** Opening Source material block **

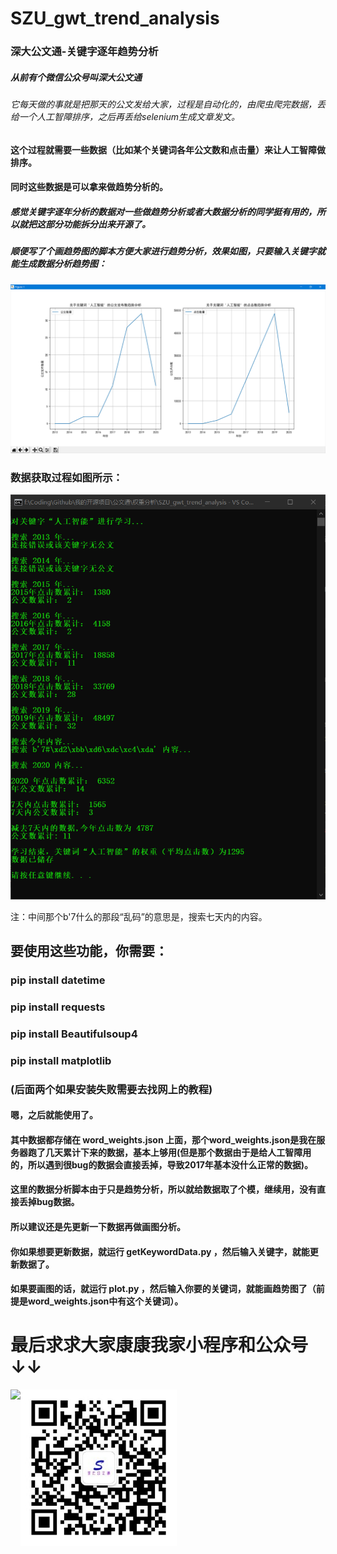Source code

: # SZU_gwt_trend_analysis
### 深大公文通-关键字逐年趋势分析



##### 从前有个微信公众号叫深大公文通

###### 它每天做的事就是把那天的公文发给大家，过程是自动化的，由爬虫爬完数据，丢给一个人工智障排序，之后再丢给selenium生成文章发文。



#### 这个过程就需要一些数据（比如某个关键词各年公文数和点击量）来让人工智障做排序。

#### 同时这些数据是可以拿来做趋势分析的。

##### 感觉关键字逐年分析的数据对一些做趋势分析或者大数据分析的同学挺有用的，所以就把这部分功能拆分出来开源了。

##### 顺便写了个画趋势图的脚本方便大家进行趋势分析，效果如图，只要输入关键字就能生成数据分析趋势图：

![关键字趋势分析](pic/关键字趋势分析.png)

### 数据获取过程如图所示：

![数据获取](pic/数据获取.png)

注：中间那个b'7什么的那段“乱码”的意思是，搜索七天内的内容。



## 要使用这些功能，你需要：

### pip install datetime
### pip install requests
### pip install Beautifulsoup4  
### pip install matplotlib 

### (后面两个如果安装失败需要去找网上的教程)



#### 嗯，之后就能使用了。
#### 其中数据都存储在 word_weights.json 上面，那个word_weights.json是我在服务器跑了几天累计下来的数据，基本上够用(但是那个数据由于是给人工智障用的，所以遇到很bug的数据会直接丢掉，导致2017年基本没什么正常的数据)。

#### 这里的数据分析脚本由于只是趋势分析，所以就给数据取了个模，继续用，没有直接丢掉bug数据。

#### 所以建议还是先更新一下数据再做画图分析。

#### 你如果想要更新数据，就运行 getKeywordData.py ，然后输入关键字，就能更新数据了。

#### 如果要画图的话，就运行 plot.py ，然后输入你要的关键词，就能画趋势图了（前提是word_weights.json中有这个关键词）。



# 最后求求大家康康我家小程序和公众号 ↓↓

<img src="pic/小程序.png" height = "150" div align=left />

<img src="pic/公众号.jpg" height = "250" div align=left />

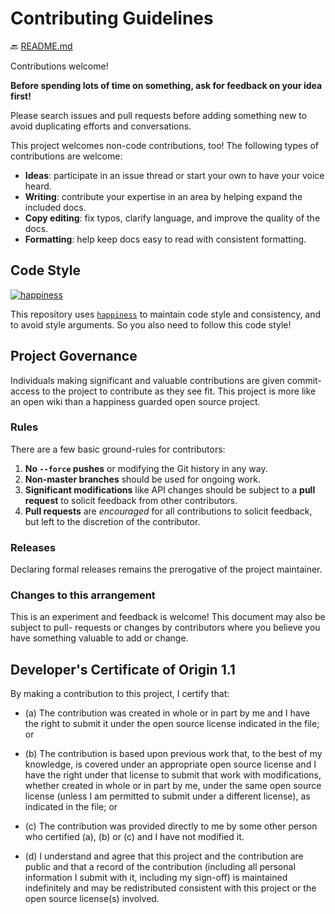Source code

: # Contributing Guidelines

:back: [README.md](./README.md)

Contributions welcome!

**Before spending lots of time on something, ask for feedback on your idea first!**

Please search issues and pull requests before adding something new to avoid duplicating
efforts and conversations.

This project welcomes non-code contributions, too! The following types of contributions
are welcome:

- **Ideas**: participate in an issue thread or start your own to have your voice heard.
- **Writing**: contribute your expertise in an area by helping expand the included docs.
- **Copy editing**: fix typos, clarify language, and improve the quality of the docs.
- **Formatting**: help keep docs easy to read with consistent formatting.

## Code Style

[![happiness][happiness-image]][happiness-url]

This repository uses [`happiness`][happiness-url] to maintain code style and consistency,
and to avoid style arguments. So you also need to follow this  code style!

[happiness-image]: https://cdn.rawgit.com/JedWatson/happiness/master/badge.svg
[happiness-url]: https://github.com/JedWatson/happiness

## Project Governance

Individuals making significant and valuable contributions are given commit-access to the
project to contribute as they see fit. This project is more like an open wiki than a
happiness guarded open source project.

### Rules

There are a few basic ground-rules for contributors:

1. **No `--force` pushes** or modifying the Git history in any way.
2. **Non-master branches** should be used for ongoing work.
3. **Significant modifications** like API changes should be subject to a **pull request**
   to solicit feedback from other contributors.
4. **Pull requests** are *encouraged* for all contributions to solicit feedback, but left to
   the discretion of the contributor.

### Releases

Declaring formal releases remains the prerogative of the project maintainer.

### Changes to this arrangement

This is an experiment and feedback is welcome! This document may also be subject to pull-
requests or changes by contributors where you believe you have something valuable to add
or change.

## Developer's Certificate of Origin 1.1

By making a contribution to this project, I certify that:

- (a) The contribution was created in whole or in part by me and I have the right to
  submit it under the open source license indicated in the file; or

- (b) The contribution is based upon previous work that, to the best of my knowledge, is
  covered under an appropriate open source license and I have the right under that license
  to submit that work with modifications, whether created in whole or in part by me, under
  the same open source license (unless I am permitted to submit under a different
  license), as indicated in the file; or

- (c) The contribution was provided directly to me by some other person who certified
  (a), (b) or (c) and I have not modified it.

- (d) I understand and agree that this project and the contribution are public and that a
  record of the contribution (including all personal information I submit with it,
  including my sign-off) is maintained indefinitely and may be redistributed consistent
  with this project or the open source license(s) involved.
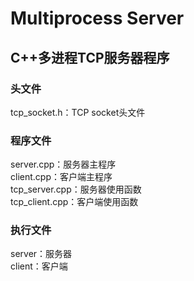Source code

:# Multiprocess Server
## C++多进程TCP服务器程序<br>
### 头文件
tcp_socket.h：TCP socket头文件<br>
### 程序文件
server.cpp：服务器主程序<br>
client.cpp：客户端主程序<br>
tcp_server.cpp：服务器使用函数<br>
tcp_client.cpp：客户端使用函数<br>
### 执行文件
server：服务器<br>
client：客户端
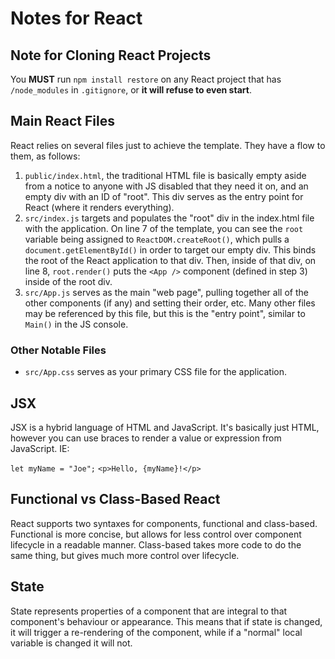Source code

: # Notes for React
## Note for Cloning React Projects
You **MUST** run `npm install restore` on any React project that has `/node_modules` in `.gitignore`, or **it will refuse to even start**.
## Main React Files
React relies on several files just to achieve the template. They have a flow to them, as follows:
1. `public/index.html`, the traditional HTML file is basically empty aside from a notice to anyone with JS disabled that they need it on, and an empty div with an ID of "root". This div serves as the entry point for React (where it renders everything).
2. `src/index.js` targets and populates the "root" div in the index.html file with the application. On line 7 of the template, you can see the `root` variable being assigned to `ReactDOM.createRoot()`, which pulls a `document.getElementById()` in order to target our empty div. This binds the root of the React application to that div. Then, inside of that div, on line 8, `root.render()` puts the `<App />` component (defined in step 3) inside of the root div. 
3. `src/App.js` serves as the main "web page", pulling together all of the other components (if any) and setting their order, etc. Many other files may be referenced by this file, but this is the "entry point", similar to `Main()` in the JS console.

### Other Notable Files
- `src/App.css` serves as your primary CSS file for the application.

## JSX
JSX is a hybrid language of HTML and JavaScript. It's basically just HTML, however you can use braces to render a value or expression from JavaScript. IE:

`let myName = "Joe";`
`<p>Hello, {myName}!</p>`

## Functional vs Class-Based React
React supports two syntaxes for components, functional and class-based. Functional is more concise, but allows for less control over component lifecycle in a readable manner. Class-based takes more code to do the same thing, but gives much more control over lifecycle. 

## State
State represents properties of a component that are integral to that component's behaviour or appearance. This means that if state is changed, it will trigger a re-rendering of the component, while if a "normal" local variable is changed it will not.
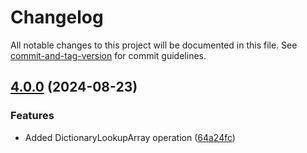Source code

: # Changelog

All notable changes to this project will be documented in this file. See [commit-and-tag-version](https://github.com/absolute-version/commit-and-tag-version) for commit guidelines.

## [4.0.0](https://github.com/matthiasnoback/microsoft-translator/compare/v0.6.1...v4.0.0) (2024-08-23)


### Features

* Added DictionaryLookupArray operation ([64a24fc](https://github.com/matthiasnoback/microsoft-translator/commit/64a24fcbbe4d2f7ce73af3ae97a1ea925afd22a2))

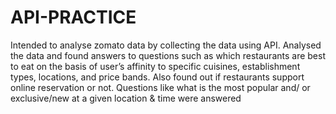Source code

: # API-PRACTICE
Intended to analyse zomato data by collecting the data using API. Analysed the data and found answers to questions such as which restaurants are best to eat on the basis of user’s affinity to specific cuisines, establishment types, locations, and price bands. Also found out if restaurants support online reservation or not. Questions like what is the most popular and/ or exclusive/new at a given location & time were answered

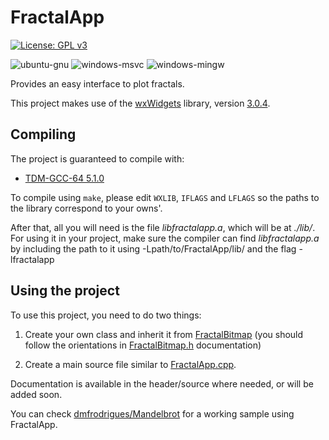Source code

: # FractalApp

[![License: GPL v3](https://img.shields.io/badge/License-GPLv3-blue.svg)](https://www.gnu.org/licenses/gpl-3.0)

![ubuntu-gnu](https://github.com/dmfrodrigues/fractal-app/workflows/ubuntu-gnu/badge.svg)
![windows-msvc](https://github.com/dmfrodrigues/fractal-app/workflows/windows-msvc/badge.svg)
![windows-mingw](https://github.com/dmfrodrigues/fractal-app/workflows/windows-mingw/badge.svg)

Provides an easy interface to plot fractals.

This project makes use of the [wxWidgets](https://www.wxwidgets.org/) library, version [3.0.4](https://www.wxwidgets.org/downloads/).

## Compiling

The project is guaranteed to compile with:
* [TDM-GCC-64 5.1.0](http://tdm-gcc.tdragon.net/download)

To compile using `make`, please edit `WXLIB`, `IFLAGS` and `LFLAGS` so the paths to the library correspond to your owns'.

After that, all you will need is the file *libfractalapp.a*, which will be at *./lib/*. For using it in your project, make sure the compiler can find *libfractalapp.a* by including the path to it using -Lpath/to/FractalApp/lib/ and the flag -lfractalapp

## Using the project

To use this project, you need to do two things:

1. Create your own class and inherit it from [FractalBitmap](include/FractalBitmap.h) (you should follow the orientations in [FractalBitmap.h](include/FractalBitmap.h) documentation)

2. Create a main source file similar to [FractalApp.cpp](FractalApp.cpp).

Documentation is available in the header/source where needed, or will be added soon.

You can check [dmfrodrigues/Mandelbrot](https://github.com/dmfrodrigues/Mandelbrot) for a working sample using FractalApp.
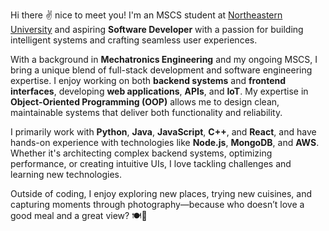 Hi there ✌️ nice to meet you! I'm an MSCS student at [Northeastern University](https://seattle.northeastern.edu) and aspiring **Software Developer** with a passion for building intelligent systems and crafting seamless user experiences.

With a background in **Mechatronics Engineering** and my ongoing MSCS, I bring a unique blend of full-stack development and software engineering expertise. I enjoy working on both **backend systems** and **frontend interfaces**, developing **web applications**, **APIs**, and **IoT**. My expertise in **Object-Oriented Programming (OOP)** allows me to design clean, maintainable systems that deliver both functionality and reliability.

I primarily work with **Python**, **Java**, **JavaScript**, **C++**, and **React**, and have hands-on experience with technologies like **Node.js**, **MongoDB**, and **AWS**. Whether it's architecting complex backend systems, optimizing performance, or creating intuitive UIs, I love tackling challenges and learning new technologies.

Outside of coding, I enjoy exploring new places, trying new cuisines, and capturing moments through photography—because who doesn’t love a good meal and a great view? 🍽️📸
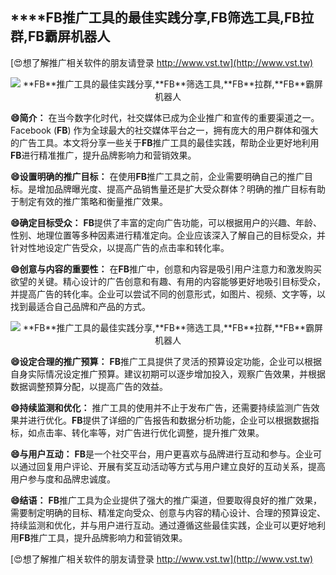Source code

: ## ****FB**推广工具的最佳实践分享,**FB**筛选工具,**FB**拉群,**FB**霸屏机器人**

[😍想了解推广相关软件的朋友请登录 http://www.vst.tw](http://www.vst.tw)

 <center><img src="https://vst.tw/MP4/tuiguang/png/2.png" alt="**FB**推广工具的最佳实践分享,**FB**筛选工具,**FB**拉群,**FB**霸屏机器人"></center>

**😄简介：**
在当今数字化时代，社交媒体已成为企业推广和宣传的重要渠道之一。Facebook (**FB**) 作为全球最大的社交媒体平台之一，拥有庞大的用户群体和强大的广告工具。本文将分享一些关于**FB**推广工具的最佳实践，帮助企业更好地利用**FB**进行精准推广，提升品牌影响力和营销效果。

**😄设置明确的推广目标：**
在使用**FB**推广工具之前，企业需要明确自己的推广目标。是增加品牌曝光度、提高产品销售量还是扩大受众群体？明确的推广目标有助于制定有效的推广策略和衡量推广效果。

**😄确定目标受众：**
**FB**提供了丰富的定向广告功能，可以根据用户的兴趣、年龄、性别、地理位置等多种因素进行精准定向。企业应该深入了解自己的目标受众，并针对性地设定广告受众，以提高广告的点击率和转化率。

**😄创意与内容的重要性：**
在**FB**推广中，创意和内容是吸引用户注意力和激发购买欲望的关键。精心设计的广告创意和有趣、有用的内容能够更好地吸引目标受众，并提高广告的转化率。企业可以尝试不同的创意形式，如图片、视频、文字等，以找到最适合自己品牌和产品的方式。

 <center><img src="https://vst.tw/MP4/tuiguang/png/7.png" alt="**FB**推广工具的最佳实践分享,**FB**筛选工具,**FB**拉群,**FB**霸屏机器人"></center>

**😄设定合理的推广预算：**
**FB**推广工具提供了灵活的预算设定功能，企业可以根据自身实际情况设定推广预算。建议初期可以逐步增加投入，观察广告效果，并根据数据调整预算分配，以提高广告的效益。

**😄持续监测和优化：**
推广工具的使用并不止于发布广告，还需要持续监测广告效果并进行优化。**FB**提供了详细的广告报告和数据分析功能，企业可以根据数据指标，如点击率、转化率等，对广告进行优化调整，提升推广效果。

**😄与用户互动：**
**FB**是一个社交平台，用户更喜欢与品牌进行互动和参与。企业可以通过回复用户评论、开展有奖互动活动等方式与用户建立良好的互动关系，提高用户参与度和品牌忠诚度。

**😄结语：**
**FB**推广工具为企业提供了强大的推广渠道，但要取得良好的推广效果，需要制定明确的目标、精准定向受众、创意与内容的精心设计、合理的预算设定、持续监测和优化，并与用户进行互动。通过遵循这些最佳实践，企业可以更好地利用**FB**推广工具，提升品牌影响力和营销效果。

[😍想了解推广相关软件的朋友请登录 http://www.vst.tw](http://www.vst.tw)



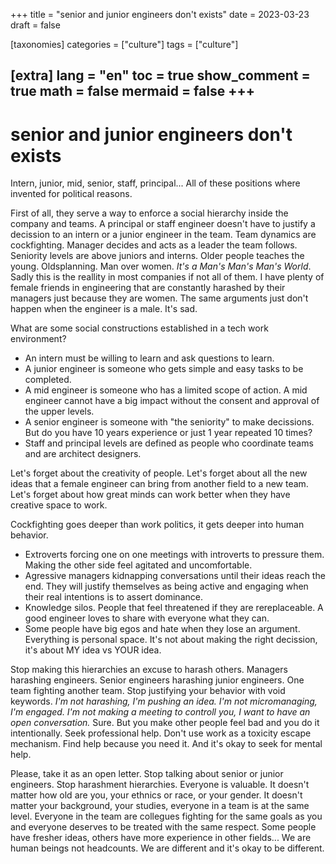 +++
title = "senior and junior engineers don't exists"
date = 2023-03-23
draft = false

[taxonomies]
categories = ["culture"]
tags = ["culture"]

[extra]
lang = "en"
toc = true
show_comment = true
math = false
mermaid = false
+++
---

# senior and junior engineers don't exists

Intern, junior, mid, senior, staff, principal... All of these positions where invented for political reasons. 

First of all, they serve a way to enforce a social hierarchy inside the company and teams. A principal or staff engineer doesn't have to justify a decission to an intern or a junior engineer in the team. Team dynamics are cockfighting. Manager decides and acts as a leader the team follows. Seniority levels are above juniors and interns. Older people teaches the young. Oldsplanning. Man over women. *It's a Man's Man's Man's World*. Sadly this is the reallity in most companies if not all of them. I have plenty of female friends in engineering that are constantly harashed by their managers just because they are women. The same arguments just don't happen when the engineer is a male. It's sad.

What are some social constructions established in a tech work environment?

- An intern must be willing to learn and ask questions to learn.
- A junior engineer is someone who gets simple and easy tasks to be completed.
- A mid engineer is someone who has a limited scope of action. A mid engineer cannot have a big impact without the consent and approval of the upper levels.
- A senior engineer is someone with "the seniority" to make decissions. But do you have 10 years experience or just 1 year repeated 10 times?
- Staff and principal levels are defined as people who coordinate teams and are architect designers.
  
Let's forget about the creativity of people. Let's forget about all the new ideas that a female engineer can bring from another field to a new team. Let's forget about how great minds can work better when they have creative space to work.
  
Cockfighting goes deeper than work politics, it gets deeper into human behavior.

- Extroverts forcing one on one meetings with introverts to pressure them. Making the other side feel agitated and uncomfortable.
- Agressive managers kidnapping conversations until their ideas reach the end. They will justify themselves as being active and engaging when their real intentions is to assert dominance.
- Knowledge silos. People that feel threatened if they are rereplaceable. A good engineer loves to share with everyone what they can. 
- Some people have big egos and hate when they lose an argument. Everything is personal space. It's not about making the right decission, it's about MY idea vs YOUR idea. 

Stop making this hierarchies an excuse to harash others. Managers harashing engineers. Senior engineers harashing junior engineers. One team fighting another team. Stop justifying your behavior with void keywords. *I'm not harashing, I'm pushing an idea. I'm not micromanaging, I'm engaged. I'm not making a meeting to controll you, I want to have an open conversation.* Sure. But you make other people feel bad and you do it intentionally. Seek professional help. Don't use work as a toxicity escape mechanism. Find help because you need it. And it's okay to seek for mental help.

Please, take it as an open letter. Stop talking about senior or junior engineers. Stop harashment hierarchies. Everyone is valuable. It doesn't matter how old are you, your ethnics or race, or your gender. It doesn't matter your background, your studies, everyone in a team is at the same level. Everyone in the team are collegues fighting for the same goals as you and everyone deserves to be treated with the same respect. Some people have fresher ideas, others have more experience in other fields... We are human beings not headcounts. We are different and it's okay to be different.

** Closing Source material block **

◆ How to complete this task
Print out the entries above word for word from the first line to the line containing "### pip install Beautifulsoup4", both included, omitting the pictures.

◆ Exercise response
Source code

: # SZU_gwt_trend_analysis
### 深大公文通-关键字逐年趋势分析



##### 从前有个微信公众号叫深大公文通

###### 它每天做的事就是把那天的公文发给大家，过程是自动化的，由爬虫爬完数据，丢给一个人工智障排序，之后再丢给selenium生成文章发文。



#### 这个过程就需要一些数据（比如某个关键词各年公文数和点击量）来让人工智障做排序。

#### 同时这些数据是可以拿来做趋势分析的。

##### 感觉关键字逐年分析的数据对一些做趋势分析或者大数据分析的同学挺有用的，所以就把这部分功能拆分出来开源了。

##### 顺便写了个画趋势图的脚本方便大家进行趋势分析，效果如图，只要输入关键字就能生成数据分析趋势图：

![关键字趋势分析](pic/关键字趋势分析.png)

### 数据获取过程如图所示：

![数据获取](pic/数据获取.png)

注：中间那个b'7什么的那段“乱码”的意思是，搜索七天内的内容。



## 要使用这些功能，你需要：

### pip install datetime
### pip install requests
### pip install Beautifulsoup4  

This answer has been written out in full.